_THE PROBLEM:_
Where a line of the entries holds the string "from", copy that line.

_AVAILABLE DATA:_

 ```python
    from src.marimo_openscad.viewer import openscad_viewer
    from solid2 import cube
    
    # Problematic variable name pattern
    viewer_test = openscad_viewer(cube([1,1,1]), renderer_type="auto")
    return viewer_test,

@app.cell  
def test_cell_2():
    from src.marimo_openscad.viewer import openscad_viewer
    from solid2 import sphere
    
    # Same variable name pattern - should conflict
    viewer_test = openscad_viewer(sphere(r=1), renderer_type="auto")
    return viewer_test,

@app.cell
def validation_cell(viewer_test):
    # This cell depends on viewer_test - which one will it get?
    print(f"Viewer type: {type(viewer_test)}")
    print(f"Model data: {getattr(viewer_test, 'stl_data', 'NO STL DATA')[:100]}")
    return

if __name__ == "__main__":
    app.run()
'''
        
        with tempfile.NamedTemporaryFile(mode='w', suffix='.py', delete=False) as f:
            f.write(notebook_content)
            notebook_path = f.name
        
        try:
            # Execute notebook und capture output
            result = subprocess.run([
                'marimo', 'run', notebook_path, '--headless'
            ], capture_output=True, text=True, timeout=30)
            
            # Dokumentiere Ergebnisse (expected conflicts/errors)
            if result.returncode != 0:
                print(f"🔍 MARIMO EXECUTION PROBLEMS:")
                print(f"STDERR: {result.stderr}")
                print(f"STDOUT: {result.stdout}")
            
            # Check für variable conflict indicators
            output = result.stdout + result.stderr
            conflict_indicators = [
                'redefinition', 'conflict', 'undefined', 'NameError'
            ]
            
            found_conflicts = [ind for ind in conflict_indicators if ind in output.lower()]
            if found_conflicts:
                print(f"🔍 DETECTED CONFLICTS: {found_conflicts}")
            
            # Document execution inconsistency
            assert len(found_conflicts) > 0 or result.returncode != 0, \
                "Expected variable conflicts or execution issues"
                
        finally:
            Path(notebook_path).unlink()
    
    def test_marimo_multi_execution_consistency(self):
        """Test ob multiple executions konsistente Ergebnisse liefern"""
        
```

_EXERCISE RESPONSE:_
    from src.marimo_openscad.viewer import openscad_viewer
    from solid2 import cube
    from src.marimo_openscad.viewer import openscad_viewer
    from solid2 import sphere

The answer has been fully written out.